Quei poveri cristi travolti in casa dall’acqua del fiume in Sicilia o quella povera mamma morta affogata insieme ai suoi due figli piccoli appena un mese fa in Calabria, forse meritano qualcosa di più di inutili e vuote parole. Come quelle pronunciate dal vicepremier Matteo Salvini che, come abbiamo ricordato, spara a zero contro l’”ambientalismo da salotto” per il quale, sostiene, “non si tocca l’alberello e non si draga il torrentello e poi l’alberello e il torrentello ti presentano il conto”. Dimenticando, e tentando di far dimenticare agli italiani, che con il suo determinante contributo è stato appena approvato un condono edilizio che riguarda Ischia, inserito inopinatamente in un decreto sul crollo del viadotto di Genova. E lui è lo stesso Salvini che militava in un partito che, ai tempi dei governi Berlusconi,  approvò senza fiatare altri e ben più pesanti condoni, sia nel 1994 che nel 2003. Erano i tempi del “padroni a casa nostra” e l’invito agli italiani era a fare quel che si voleva anche in campo edilizio. Non possiamo non ricordare che proprio la villetta di Casteldaccia travolta dall’acqua era abusiva. E non possiamo non ricordare che durante la campagna elettorale per le regionali siciliane del 2017 il Movimento 5 Stelle (oggi alleato di governo della Lega) fece una battaglia in difesa dell'”abusivismo di necessità”. E quindi certe amnesie salviniane sono inammissibili: in questi casi il tentativo di “rifarsi nuovo”, com’è abitudine del nostro onnipresente ministro dell’Interno, risulta abbastanza miserevole.
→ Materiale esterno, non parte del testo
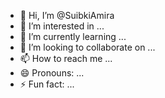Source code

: - 👋 Hi, I’m @SuibkiAmira
- 👀 I’m interested in ...
- 🌱 I’m currently learning ...
- 💞️ I’m looking to collaborate on ...
- 📫 How to reach me ...
- 😄 Pronouns: ...
- ⚡ Fun fact: ...

<!---
SuibkiAmira/SuibkiAmira is a ✨ special ✨ repository because its `README.md` (this file) appears on your GitHub profile.
You can click the Preview link to take a look at your changes.
--->
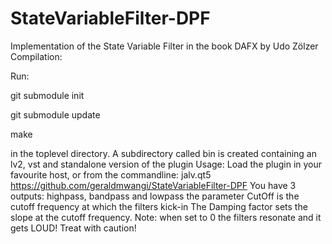 # StateVariableFilter-DPF
 Implementation of the State Variable Filter in the book DAFX by Udo Zölzer
 Compilation:

 Run:

git submodule init

 git submodule update

make

 in the toplevel directory. A subdirectory called bin is created containing an lv2, vst and standalone version of the plugin
 Usage:
 Load the plugin in your favourite host, or from the commandline:
 jalv.qt5 https://github.com/geraldmwangi/StateVariableFilter-DPF
 You have 3 outputs: highpass, bandpass and lowpass
 the parameter CutOff is the cutoff frequency at which the filters kick-in
 The Damping factor sets the slope at the cutoff frequency. Note: when set to 0 the filters resonate and it gets LOUD!
 Treat with caution!
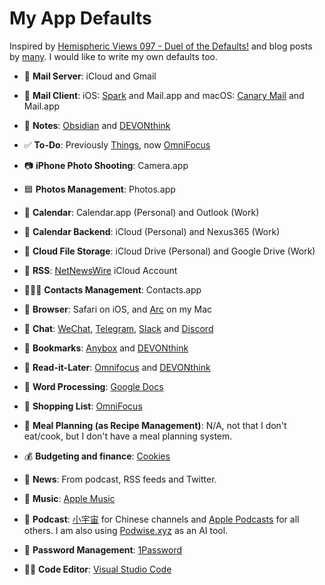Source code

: # My App Defaults

Inspired by [Hemispheric Views 097 - Duel of the Defaults!](https://listen.hemisphericviews.com/097) and blog posts by [many](https://defaults.rknight.me/). I would like to write my own defaults too.

- 📮 **Mail Server**: iCloud and Gmail

- 📨 **Mail Client**: iOS: [Spark](https://sparkmailapp.com/) and Mail.app and macOS: [Canary Mail](https://canarymail.io/) and Mail.app

- 📝 **Notes**: [Obsidian](https://obsidian.md/) and [DEVONthink](https://www.devontechnologies.com/apps/devonthink)

- ✅ **To-Do**: Previously [Things](https://culturedcode.com/things/), now [OmniFocus](https://www.omnigroup.com/omnifocus/)

- 📷 **iPhone Photo Shooting**: Camera.app

- 🟦 **Photos Management**: Photos.app

- 📆 **Calendar**: Calendar.app (Personal) and Outlook (Work)

- 📅 **Calendar Backend**: iCloud (Personal) and Nexus365 (Work)

- 📁 **Cloud File Storage**: iCloud Drive (Personal) and Google Drive (Work)

- 📖 **RSS**: [NetNewsWire](https://netnewswire.com/) iCloud Account

- 🙍🏻‍♂️ **Contacts Management**: Contacts.app

- 🔎 **Browser**: Safari on iOS, and [Arc](https://arc.net/) on my Mac

- 💬 **Chat**: [WeChat](https://weixin.qq.com/), [Telegram](https://telegram.org/), [Slack](https://slack.com/) and [Discord](https://discord.com/)

- 🔖 **Bookmarks**: [Anybox](https://anybox.app/) and [DEVONthink](https://www.devontechnologies.com/apps/devonthink)

- 📑 **Read-it-Later**: [Omnifocus](https://www.omnigroup.com/omnifocus/) and [DEVONthink](https://www.devontechnologies.com/apps/devonthink)

- 📜 **Word Processing**: [Google Docs](https://www.google.com/docs/about/)

- 🛒 **Shopping List**: [OmniFocus](https://www.omnigroup.com/omnifocus/)

- 🍴 **Meal Planning (as Recipe Management)**: N/A, not that I don't eat/cook, but I don't have a meal planning system.

- 💰 **Budgeting and finance**: [Cookies](https://apps.apple.com/gb/app/cookie-%E8%AE%B0%E8%B4%A6-money-manager/id1559943673)

- 📰 **News**: From podcast, RSS feeds and Twitter.

- 🎵 **Music**: [Apple Music](https://www.apple.com/apple-music/) 

- 🎤 **Podcast**: [小宇宙](https://xiaoyuzhoufm.com/) for Chinese channels and [Apple Podcasts](https://www.apple.com/apple-podcasts/) for all others. I am also using [Podwise.xyz](https://podwise.xyz/) as an AI tool.

- 🔐 **Password Management**: [1Password](https://1password.com/)

- 🧑‍💻 **Code Editor**: [Visual Studio Code](https://code.visualstudio.com/)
L’idea di un piano strategico per la messa in sicurezza dell’Italia (dal territorio alle case alle scuole) dovrebbe essere la bandiera per un rilancio di una sinistra di governo e della sua missione strategica di cambiamento. Per un progetto così certo che varrebbe la pena spezzare i vincoli europei nel rapporto tra il deficit e il Pil a favore di una battaglia di modernità e di sicurezza del nostro Paese: provate a immaginare quante centinaia di migliaia di posti di lavoro si potrebbero creare con un piano di investimenti di questo tipo. Posti veri, reali, produttivi. Utili a se stessi e al Paese.

L’Italia sta crollando e non c’è più tempo da perdere. Quella ambientale è la vera grande emergenza del nostro Paese. Se non vogliamo che le nostre città affondino nel fango e i nostri paesi vengano travolti dalle frane e dalle alluvioni, se non vogliamo continuare ad assistere impotenti a una tragedia dopo l’altra, dobbiamo muoverci subito. Bisogna fare presto. Bisogna avere finalmente il coraggio di sconfiggere la sindrome elettoralistica che spinge i partiti di governo (ma anche quelli di opposizione) ad avere pensieri brevi. E invece bisogna avere pensieri lunghi. Soprattutto bisognerebbe avere pensieri fissi sul bene comune. Questa sarebbe la vera rivoluzione da fare.